Matthew 16:19 is an excellent example of why it is crucial to read the text in the original language prior to drawing doctrinal conclusions. This text uses a "future perfect tense" (periphrastic construction), which only occurs six times in the New Testament.1 At this point it would probably be helpful to explain a bit about "tenses" in Greek, and especially the "perfect" tense.

Primer on Greek Tenses

In English "tense" signifies time of action, like "present tense" or "past tense". Greek is very different. In Greek, tense primarily signifies aspect, which basically means kind of action. Now, in the indicative mood (which Matt. 16:19 uses) tense does also signify time, but aspect is always primary.2 (Bear with me.)

There are three aspects used in the Greek tense system: "undefined" / "punctiliar", "continuous", and "perfective."3 Leaving aside the question of time for a moment, let us consider each of these.

  • "I eat" would be considered "undefined" / "punctiliar" according to the Greek aspect system, as it is unclear whether you are saying something generic, noting reality at a single point in time, describing something continuous, etc.

  • "I am eating" would be considered "continuous", as it is clear that you are describing an ongoing reality

  • "You cannot speak to my dog, because I have eaten my dog" would be considered "perfective", because you are doing two things simultaneously: (A) noting something which occurred in the past (you ate your dog), and (B) emphasizing the important present impact of that past action (my dog is presently in the state of having been previously eaten, and thus at present he cannot be consulted.)

To restate this in a slightly different way, the perfective aspect is used to describe something that occurred in the past, but has important implications for the present reality -- relative to the time in focus.

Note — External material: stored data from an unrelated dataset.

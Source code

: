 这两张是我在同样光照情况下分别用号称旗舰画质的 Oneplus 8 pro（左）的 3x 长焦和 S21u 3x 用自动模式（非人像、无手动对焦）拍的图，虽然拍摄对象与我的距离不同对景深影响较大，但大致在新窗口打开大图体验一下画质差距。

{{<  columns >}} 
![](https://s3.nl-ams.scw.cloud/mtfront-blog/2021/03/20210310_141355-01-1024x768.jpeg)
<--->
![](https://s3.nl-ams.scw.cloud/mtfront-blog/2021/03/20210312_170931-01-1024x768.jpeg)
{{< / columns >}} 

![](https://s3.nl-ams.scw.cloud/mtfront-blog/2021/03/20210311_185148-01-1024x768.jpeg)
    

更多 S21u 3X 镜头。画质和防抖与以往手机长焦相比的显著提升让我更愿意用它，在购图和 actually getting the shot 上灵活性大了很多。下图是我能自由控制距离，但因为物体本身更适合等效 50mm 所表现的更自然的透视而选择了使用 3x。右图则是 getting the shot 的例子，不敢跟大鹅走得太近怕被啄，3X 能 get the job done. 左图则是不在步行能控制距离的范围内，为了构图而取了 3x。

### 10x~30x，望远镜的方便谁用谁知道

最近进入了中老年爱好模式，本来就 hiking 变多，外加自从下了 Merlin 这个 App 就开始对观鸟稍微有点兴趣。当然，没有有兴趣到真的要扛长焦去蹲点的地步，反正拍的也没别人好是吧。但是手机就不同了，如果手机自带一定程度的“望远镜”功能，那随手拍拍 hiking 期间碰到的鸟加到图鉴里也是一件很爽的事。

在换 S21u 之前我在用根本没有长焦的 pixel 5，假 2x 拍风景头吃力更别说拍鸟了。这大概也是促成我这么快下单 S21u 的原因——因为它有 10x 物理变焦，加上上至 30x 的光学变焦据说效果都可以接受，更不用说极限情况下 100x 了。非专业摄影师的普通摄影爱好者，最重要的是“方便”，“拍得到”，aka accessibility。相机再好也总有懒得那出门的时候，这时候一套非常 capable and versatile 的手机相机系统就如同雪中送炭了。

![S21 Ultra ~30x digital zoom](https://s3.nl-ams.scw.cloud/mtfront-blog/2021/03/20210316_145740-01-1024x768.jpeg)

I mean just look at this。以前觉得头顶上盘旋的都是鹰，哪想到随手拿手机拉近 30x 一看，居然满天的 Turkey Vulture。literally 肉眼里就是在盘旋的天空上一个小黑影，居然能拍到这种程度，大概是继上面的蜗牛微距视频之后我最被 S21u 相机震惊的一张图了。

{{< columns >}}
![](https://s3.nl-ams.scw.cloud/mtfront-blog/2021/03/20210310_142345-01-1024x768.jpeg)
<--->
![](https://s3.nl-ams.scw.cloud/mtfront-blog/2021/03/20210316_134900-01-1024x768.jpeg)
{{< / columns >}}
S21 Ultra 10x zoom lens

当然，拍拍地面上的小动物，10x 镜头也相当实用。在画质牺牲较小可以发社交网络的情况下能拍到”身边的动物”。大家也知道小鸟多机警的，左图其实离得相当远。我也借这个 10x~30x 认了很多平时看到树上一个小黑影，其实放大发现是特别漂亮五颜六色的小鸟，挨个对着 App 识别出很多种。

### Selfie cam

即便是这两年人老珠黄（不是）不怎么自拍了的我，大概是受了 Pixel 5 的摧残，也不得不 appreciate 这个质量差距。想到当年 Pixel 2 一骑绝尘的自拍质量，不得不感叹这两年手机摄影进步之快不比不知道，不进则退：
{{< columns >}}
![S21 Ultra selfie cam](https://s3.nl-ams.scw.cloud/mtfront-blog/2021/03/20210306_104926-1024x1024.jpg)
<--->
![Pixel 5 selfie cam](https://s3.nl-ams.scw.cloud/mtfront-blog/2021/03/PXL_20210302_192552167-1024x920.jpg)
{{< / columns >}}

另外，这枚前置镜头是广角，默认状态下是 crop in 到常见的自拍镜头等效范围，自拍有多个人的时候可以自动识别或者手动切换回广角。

You might say "I had an encounter with God" (undefined), "I am being sanctified" (continuous) ... but you might use the perfective aspect to say something like "I have been saved by God Himself!" This would note a past experience, but emphasize your present reality in light of that past experience.

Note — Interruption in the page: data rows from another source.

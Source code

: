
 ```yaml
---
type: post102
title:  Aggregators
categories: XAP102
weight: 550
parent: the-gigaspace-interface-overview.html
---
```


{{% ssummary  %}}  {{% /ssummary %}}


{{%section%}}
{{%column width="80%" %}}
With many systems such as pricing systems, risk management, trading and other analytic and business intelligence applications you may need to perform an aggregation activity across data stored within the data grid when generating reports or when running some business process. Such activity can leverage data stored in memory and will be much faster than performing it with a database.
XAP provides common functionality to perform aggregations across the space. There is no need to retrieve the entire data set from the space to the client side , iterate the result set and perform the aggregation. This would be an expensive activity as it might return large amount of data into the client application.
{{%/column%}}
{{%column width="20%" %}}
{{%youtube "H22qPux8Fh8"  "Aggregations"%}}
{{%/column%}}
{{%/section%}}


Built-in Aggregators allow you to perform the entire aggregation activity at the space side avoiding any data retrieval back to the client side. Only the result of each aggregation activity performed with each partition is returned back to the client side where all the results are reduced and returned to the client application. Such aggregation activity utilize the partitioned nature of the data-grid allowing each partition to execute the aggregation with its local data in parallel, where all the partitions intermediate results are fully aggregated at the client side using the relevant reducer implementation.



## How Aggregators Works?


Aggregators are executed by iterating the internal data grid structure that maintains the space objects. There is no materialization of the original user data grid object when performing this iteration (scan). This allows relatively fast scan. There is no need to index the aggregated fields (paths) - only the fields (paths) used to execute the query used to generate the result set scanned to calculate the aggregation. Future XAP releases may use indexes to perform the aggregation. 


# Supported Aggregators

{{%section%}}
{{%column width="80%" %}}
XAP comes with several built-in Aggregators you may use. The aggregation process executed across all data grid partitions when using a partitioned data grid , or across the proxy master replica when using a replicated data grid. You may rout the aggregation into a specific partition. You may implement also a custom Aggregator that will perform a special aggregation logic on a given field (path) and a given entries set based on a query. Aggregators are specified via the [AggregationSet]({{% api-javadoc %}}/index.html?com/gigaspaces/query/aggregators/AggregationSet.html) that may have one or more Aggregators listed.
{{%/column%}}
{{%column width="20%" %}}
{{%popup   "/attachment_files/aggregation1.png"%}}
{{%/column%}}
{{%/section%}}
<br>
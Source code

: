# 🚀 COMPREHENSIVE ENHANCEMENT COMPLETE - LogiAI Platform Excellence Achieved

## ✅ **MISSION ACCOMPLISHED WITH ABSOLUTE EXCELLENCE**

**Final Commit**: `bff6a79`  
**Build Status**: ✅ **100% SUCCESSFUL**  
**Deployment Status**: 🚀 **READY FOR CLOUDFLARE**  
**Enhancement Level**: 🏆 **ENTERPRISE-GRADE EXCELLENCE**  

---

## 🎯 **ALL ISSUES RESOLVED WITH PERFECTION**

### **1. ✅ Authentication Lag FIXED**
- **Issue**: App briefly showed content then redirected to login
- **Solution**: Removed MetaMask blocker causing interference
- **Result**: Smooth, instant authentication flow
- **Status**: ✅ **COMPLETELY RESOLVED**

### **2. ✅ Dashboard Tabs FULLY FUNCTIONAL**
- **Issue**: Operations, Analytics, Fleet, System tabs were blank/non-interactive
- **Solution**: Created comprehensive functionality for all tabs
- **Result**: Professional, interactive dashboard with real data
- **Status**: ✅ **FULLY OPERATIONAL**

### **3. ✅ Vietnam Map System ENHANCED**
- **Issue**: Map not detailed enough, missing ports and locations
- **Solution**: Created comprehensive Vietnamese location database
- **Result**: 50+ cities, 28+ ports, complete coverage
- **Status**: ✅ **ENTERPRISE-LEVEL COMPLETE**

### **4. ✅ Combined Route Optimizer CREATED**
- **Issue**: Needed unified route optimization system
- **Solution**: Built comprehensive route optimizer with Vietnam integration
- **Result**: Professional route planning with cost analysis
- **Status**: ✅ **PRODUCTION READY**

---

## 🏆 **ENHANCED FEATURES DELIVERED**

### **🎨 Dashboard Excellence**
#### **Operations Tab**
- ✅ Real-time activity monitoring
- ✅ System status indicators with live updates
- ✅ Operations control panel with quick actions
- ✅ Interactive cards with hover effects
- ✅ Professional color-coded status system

Adding Time: "Future Perfect Tense"

You might have caught my caviot in the prior paragraph that the perfective aspect emphasizes present implications relative to the time in focus. This is where it gets slightly complicated, but it's not impossible to understand if you take your time with it. You can describe a perfective action in the past, present, or future time (in the indicative), which plays out as follows:

  • "Pluperfect Tense" (Past Perfective): This would be like saying "When my friend visited me this time last year (in the past) I had already eaten my dog, so my friend could not speak to him."

  • "Perfect Tense" (Present Perfective): This would be like saying "I have eaten my dog, so you cannot (presently) speak to him."

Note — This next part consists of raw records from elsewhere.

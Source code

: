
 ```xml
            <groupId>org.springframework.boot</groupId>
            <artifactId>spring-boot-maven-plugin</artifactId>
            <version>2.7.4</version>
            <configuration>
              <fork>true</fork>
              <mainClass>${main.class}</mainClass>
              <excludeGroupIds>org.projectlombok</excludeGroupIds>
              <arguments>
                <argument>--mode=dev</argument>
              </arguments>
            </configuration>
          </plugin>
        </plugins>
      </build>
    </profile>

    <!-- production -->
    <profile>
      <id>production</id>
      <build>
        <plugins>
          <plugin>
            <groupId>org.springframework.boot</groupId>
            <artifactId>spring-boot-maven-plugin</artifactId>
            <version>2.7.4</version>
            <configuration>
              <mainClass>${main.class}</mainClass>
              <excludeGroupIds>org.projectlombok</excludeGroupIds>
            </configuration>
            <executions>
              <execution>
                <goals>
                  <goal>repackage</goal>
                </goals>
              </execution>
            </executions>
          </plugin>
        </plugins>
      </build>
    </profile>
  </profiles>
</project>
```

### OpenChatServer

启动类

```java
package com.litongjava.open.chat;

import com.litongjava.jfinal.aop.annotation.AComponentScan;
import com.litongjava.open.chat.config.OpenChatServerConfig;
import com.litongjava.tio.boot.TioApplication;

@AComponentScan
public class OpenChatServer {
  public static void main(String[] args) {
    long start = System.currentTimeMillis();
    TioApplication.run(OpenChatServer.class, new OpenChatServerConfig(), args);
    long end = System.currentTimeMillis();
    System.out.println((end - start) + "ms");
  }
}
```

  • "Future Perfect" Tense (Future Perfective): This would be like saying "If you come to my house this time next year, you will not be able to speak with my dog, because by that (future) time I will have already eaten him."

Grammatical Meaning of Matt. 16:19

What Jesus is saying to Peter is essentially that whatever Peter should "bind" or "loose" (future) will have already been bound / loosed in heaven.

Interpretation of Matthew 16:19

So is Jesus saying that Peter will have "special priest powers"? Not exactly. What He is saying is that Peter will be an effective emissary of heaven in judging cases. To say it another way, what has already been decreed in heaven will be what Peter will subsequently decree.

This is the language of the law court. . . . Jewish people believed that the authority of Heaven stood behind the earthly judges [elders] when they decided cases based on a correct understanding of God's law. . . . by obeying God's law, the earthly court simply ratified the decrees of the heavenly court. In Matthew 18:15-20, Christians who follow the careful procedures of verses 15-17 may be assured that they will act on the authority of God's court when they decide cases. . . . the church by disciplining the person simply recognizes the spiritual reality that is already true in God's sight. -Craig Keener4

Jesus' intention was to give Peter the kind of confidence in deciding cases within the Church that the Jewish elders had in deciding cases in Israel.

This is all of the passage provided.